The Chicago Bulls can be the Cowboys, but who in this league is going to be their 49ers?
It wasn't the Orlando Magic, who scored 38 points in the second half and fell without a fight yesterday, 111-91, in a game that will be chiefly remembered for a non-basketball play -- Shaquille O'Neal's trunks falling down.
The 7-foot-1, 330-pound Orlando center wears shorts big enough to make a circus tent. Late in the game, his drawstring snapped and the Big Top sagged over his hips. O'Neal had to leave and change on the bench, his modesty protected by his tights while Bulls fans wolf-whistled, another illustration of how difficult it is to play on the road.
O'Neal's only complaint was that he was called for a foul on the play when the string snapped.
"Somebody was pulling on my shorts," he said later. "The string didn't break by itself. You tell me."
Michael Jordan and Scottie Pippen, who combined for 84 points in last week's nationally televised game were held to a total of 37 yesterday, combining to shoot 13-for-37 from the field, making only four shots in the second half.
It might have been different for the Magic, except that Toni Kukoc, the unhappy Bull on this season's Sunnybrook Farm, came off the bench feeling something strange: confidence. Kukoc had 28 three-point baskets all season but made three in an 80-second burst in the second quarter, three more in 66 seconds of the fourth and scored 24 points in his 23 minutes. He made six of eight three-point attempts.
Kukoc has long been the odd Bull out.

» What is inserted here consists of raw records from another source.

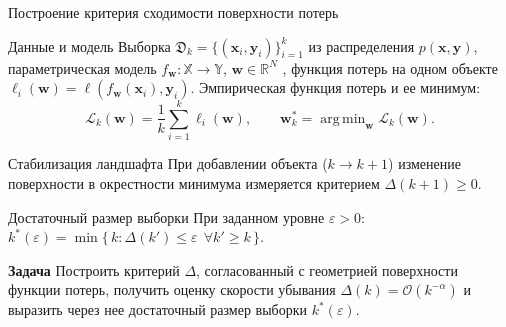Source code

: \documentclass{beamer}
\DeclareMathOperator*{\argmin}{arg\,min}
\begin{document}
\begin{frame}{Построение критерия сходимости поверхности потерь}
    \vspace{-0.4em}
    \begin{block}{Данные и модель}
        Выборка $\mathfrak{D}_k = \{(\mathbf{x}_i, \mathbf{y}_i)\}_{i=1}^{k}$ из распределения $p(\mathbf{x}, \mathbf{y})$, параметрическая модель $f_{\mathbf{w}}: \mathbb{X} \to \mathbb{Y}$, $\mathbf{w} \in \mathbb{R}^{N}$ , функция потерь на одном объекте $\ell_i(\mathbf{w}) = \ell(f_{\mathbf{w}}(\mathbf{x}_i), \mathbf{y}_i)$. Эмпирическая функция потерь и ее минимум:
        \vspace{-1.0em}
        \[
            \mathcal{L}_k(\mathbf{w}) = \frac{1}{k}\sum_{i=1}^{k} \ell_i(\mathbf{w}),
            \qquad
            \mathbf{w}_k^* = \argmin_{\mathbf{w}} \mathcal{L}_k(\mathbf{w}).
        \]
    \end{block}
    \vspace{-1.6em}
    \begin{block}{Стабилизация ландшафта}
        При добавлении объекта ($k \to k+1$) изменение поверхности в окрестности минимума измеряется критерием $\Delta(k+1) \geqslant 0$.
    \end{block}
    \begin{block}{Достаточный размер выборки}
        При заданном уровне $\varepsilon > 0$: $k^*(\varepsilon) = \min\{\, k : \Delta(k') \leqslant \varepsilon \ \ \forall k' \geqslant k \,\}$.
    \end{block}
    \begin{alertblock}{\textbf{Задача}}
        Построить критерий $\Delta$, согласованный с геометрией поверхности функции потерь, получить оценку скорости убывания $\Delta(k) = \mathcal{O}(k^{-\alpha})$ и выразить через нее достаточный размер выборки $k^*(\varepsilon)$.
    \end{alertblock}
\end{frame}
\end{document}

Jordan and Pippen first resisted management's attempts to recruit the Croatian star, then playing in Italy. At the 1992 Olympics, Pippen went out of his way to embarrass Kukoc as a way of protesting the Bulls' priorities.
When Kukoc came, Jordan retired, although that was coincidental. When Jordan returned, however, Kukoc, who had been blossoming, withered.
On a team with 11 blissed-out players, Kukoc has moped about his decreased playing time.
"I think he's so threatened or feels so threatened by me being here," Jordan said, "some of the offense and some of the contributions coming through Scottie and myself, not through him, and that's something he can't be worried about."
Last spring when the Magic knocked them out of the playoffs, the Bulls double-teamed O'Neal and were shot dead by Horace Grant, Dennis Scott and Nick Anderson. Yesterday, they let Luc Longley try it one-on-one. O'Neal had 33 points, but his teammates fell into a pattern: Throw the ball into the big guy.
The Magic shot 70 percent from the field in the first quarter, 40 percent after that. What was there to say but, this wasn't such a big game after all?